井上康生監督「近年まれに見る面白さだった」 好勝負連発の全日本選手権
「柔道・全日本選手権」(29日、日本武道館)
体重無差別で行われ、リオデジャネイロ五輪男子100キロ超級銀メダリストの原沢久喜(25)=日本中央競馬会=が3年ぶり2度目の優勝を果たした。若手からベテランまで、また軽量級や中量級選手も熱戦を繰り広げた大会に、01~03年に3連覇した経験もある日本男子の井上康生監督(39)は「近年まれにみる面白さだった」と評した。
決勝は原沢と2連覇中の王子谷剛志(旭化成)のライバル対決となり、お互いがっぷり四つ手組み合って、延長に入ってからも互いに大技を掛け合った。

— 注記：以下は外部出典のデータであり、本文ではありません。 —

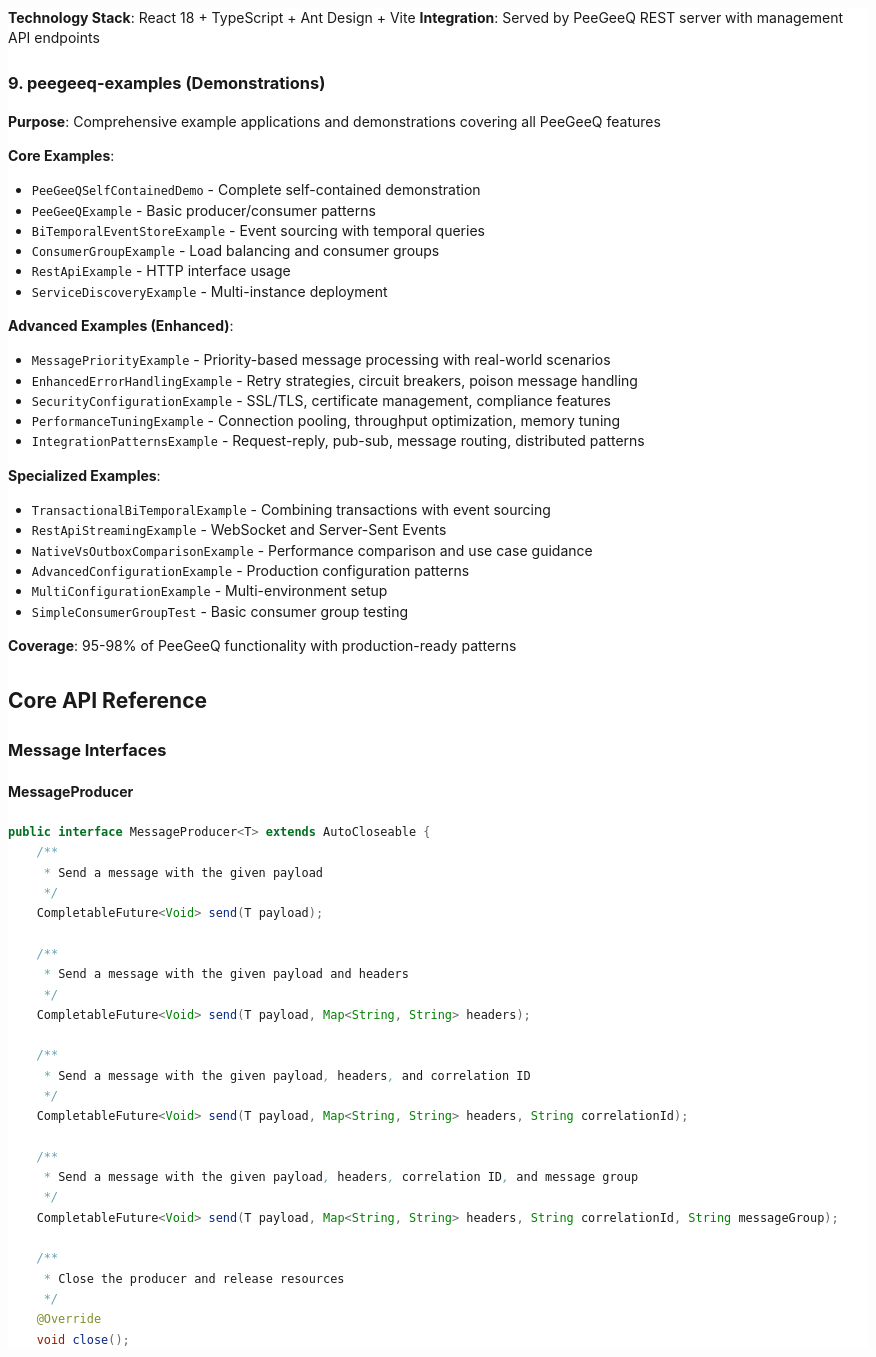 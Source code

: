 **Technology Stack**: React 18 + TypeScript + Ant Design + Vite
**Integration**: Served by PeeGeeQ REST server with management API endpoints

### 9. peegeeq-examples (Demonstrations)

**Purpose**: Comprehensive example applications and demonstrations covering all PeeGeeQ features

**Core Examples**:
- `PeeGeeQSelfContainedDemo` - Complete self-contained demonstration
- `PeeGeeQExample` - Basic producer/consumer patterns
- `BiTemporalEventStoreExample` - Event sourcing with temporal queries
- `ConsumerGroupExample` - Load balancing and consumer groups
- `RestApiExample` - HTTP interface usage
- `ServiceDiscoveryExample` - Multi-instance deployment

**Advanced Examples (Enhanced)**:
- `MessagePriorityExample` - Priority-based message processing with real-world scenarios
- `EnhancedErrorHandlingExample` - Retry strategies, circuit breakers, poison message handling
- `SecurityConfigurationExample` - SSL/TLS, certificate management, compliance features
- `PerformanceTuningExample` - Connection pooling, throughput optimization, memory tuning
- `IntegrationPatternsExample` - Request-reply, pub-sub, message routing, distributed patterns

**Specialized Examples**:
- `TransactionalBiTemporalExample` - Combining transactions with event sourcing
- `RestApiStreamingExample` - WebSocket and Server-Sent Events
- `NativeVsOutboxComparisonExample` - Performance comparison and use case guidance
- `AdvancedConfigurationExample` - Production configuration patterns
- `MultiConfigurationExample` - Multi-environment setup
- `SimpleConsumerGroupTest` - Basic consumer group testing

**Coverage**: 95-98% of PeeGeeQ functionality with production-ready patterns

## Core API Reference

### Message Interfaces

#### MessageProducer<T>
```java
public interface MessageProducer<T> extends AutoCloseable {
    /**
     * Send a message with the given payload
     */
    CompletableFuture<Void> send(T payload);

    /**
     * Send a message with the given payload and headers
     */
    CompletableFuture<Void> send(T payload, Map<String, String> headers);

    /**
     * Send a message with the given payload, headers, and correlation ID
     */
    CompletableFuture<Void> send(T payload, Map<String, String> headers, String correlationId);

    /**
     * Send a message with the given payload, headers, correlation ID, and message group
     */
    CompletableFuture<Void> send(T payload, Map<String, String> headers, String correlationId, String messageGroup);

    /**
     * Close the producer and release resources
     */
    @Override
    void close();
```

最終的に技によるポイントは入らなかったものの、試合時間9分を越える重量級ならではの力勝負に会場のボルテージは最高潮に達し、幕を閉じた。
それ以外でも、小川雄勢(明大)と王子谷の準決勝や、19歳の飯田健太郎(国士舘大)のスケールの大きい攻める柔道、90キロ級で元全日本王者の32歳・加藤博剛(千葉県警)の奮闘など、多くの熱戦が武道館を沸かせた。
井上監督は「今回は決まり技が多く、重量級が争った中で見応えがあった」と大会を総評し、「昨年苦しんでいた原沢が5試合のうち4試合がゴールデンスコア(延長戦)で最後キツかったと思うが、非常に苦しい戦いを見事に勝ち切った。一皮むけた彼を見ることができた」と復活した王者を絶賛した。

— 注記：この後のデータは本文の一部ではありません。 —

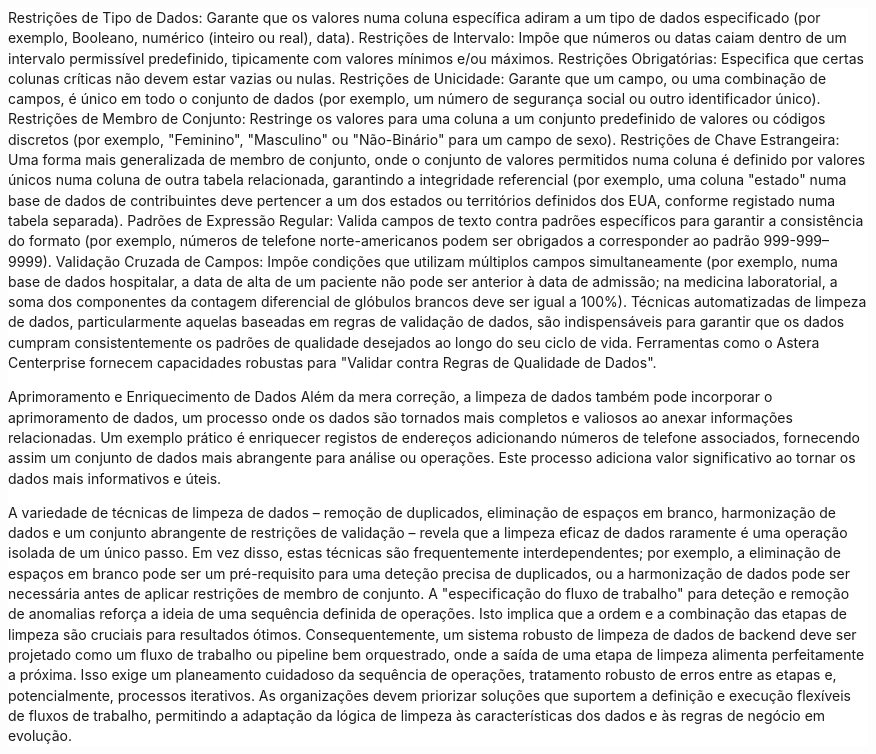 Restrições de Tipo de Dados: Garante que os valores numa coluna específica adiram a um tipo de dados especificado (por exemplo, Booleano, numérico (inteiro ou real), data).
Restrições de Intervalo: Impõe que números ou datas caiam dentro de um intervalo permissível predefinido, tipicamente com valores mínimos e/ou máximos.
Restrições Obrigatórias: Especifica que certas colunas críticas não devem estar vazias ou nulas.
Restrições de Unicidade: Garante que um campo, ou uma combinação de campos, é único em todo o conjunto de dados (por exemplo, um número de segurança social ou outro identificador único).
Restrições de Membro de Conjunto: Restringe os valores para uma coluna a um conjunto predefinido de valores ou códigos discretos (por exemplo, "Feminino", "Masculino" ou "Não-Binário" para um campo de sexo).
Restrições de Chave Estrangeira: Uma forma mais generalizada de membro de conjunto, onde o conjunto de valores permitidos numa coluna é definido por valores únicos numa coluna de outra tabela relacionada, garantindo a integridade referencial (por exemplo, uma coluna "estado" numa base de dados de contribuintes deve pertencer a um dos estados ou territórios definidos dos EUA, conforme registado numa tabela separada).
Padrões de Expressão Regular: Valida campos de texto contra padrões específicos para garantir a consistência do formato (por exemplo, números de telefone norte-americanos podem ser obrigados a corresponder ao padrão 999-999–9999).
Validação Cruzada de Campos: Impõe condições que utilizam múltiplos campos simultaneamente (por exemplo, numa base de dados hospitalar, a data de alta de um paciente não pode ser anterior à data de admissão; na medicina laboratorial, a soma dos componentes da contagem diferencial de glóbulos brancos deve ser igual a 100%).
Técnicas automatizadas de limpeza de dados, particularmente aquelas baseadas em regras de validação de dados, são indispensáveis para garantir que os dados cumpram consistentemente os padrões de qualidade desejados ao longo do seu ciclo de vida. Ferramentas como o Astera Centerprise fornecem capacidades robustas para "Validar contra Regras de Qualidade de Dados".   

Aprimoramento e Enriquecimento de Dados
Além da mera correção, a limpeza de dados também pode incorporar o aprimoramento de dados, um processo onde os dados são tornados mais completos e valiosos ao anexar informações relacionadas. Um exemplo prático é enriquecer registos de endereços adicionando números de telefone associados, fornecendo assim um conjunto de dados mais abrangente para análise ou operações. Este processo adiciona valor significativo ao tornar os dados mais informativos e úteis.   

A variedade de técnicas de limpeza de dados – remoção de duplicados, eliminação de espaços em branco, harmonização de dados e um conjunto abrangente de restrições de validação – revela que a limpeza eficaz de dados raramente é uma operação isolada de um único passo. Em vez disso, estas técnicas são frequentemente interdependentes; por exemplo, a eliminação de espaços em branco pode ser um pré-requisito para uma deteção precisa de duplicados, ou a harmonização de dados pode ser necessária antes de aplicar restrições de membro de conjunto. A "especificação do fluxo de trabalho" para deteção e remoção de anomalias  reforça a ideia de uma sequência definida de operações. Isto implica que a ordem e a combinação das etapas de limpeza são cruciais para resultados ótimos. Consequentemente, um sistema robusto de limpeza de dados de backend deve ser projetado como um fluxo de trabalho ou pipeline bem orquestrado, onde a saída de uma etapa de limpeza alimenta perfeitamente a próxima. Isso exige um planeamento cuidadoso da sequência de operações, tratamento robusto de erros entre as etapas e, potencialmente, processos iterativos. As organizações devem priorizar soluções que suportem a definição e execução flexíveis de fluxos de trabalho, permitindo a adaptação da lógica de limpeza às características dos dados e às regras de negócio em evolução.  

また、今回は60キロ級世界王者の高藤直寿(パーク24)、73キロ世界王者の橋本壮市(パーク24)の2人も初挑戦し、いずれも初戦敗退となったが、一歩も引かない戦いで会場を沸かせた。「高藤にしても橋本にしても、端から見るとケンカに挑むようなところがあったかもしれない。それほど全日本の戦いは、五輪や世界選手権とは違うものがあると示してくれた。負けるケンカの中でも全力で戦う姿は、私自身エネルギーをもらった」と独自の見解を示しながらたたえた。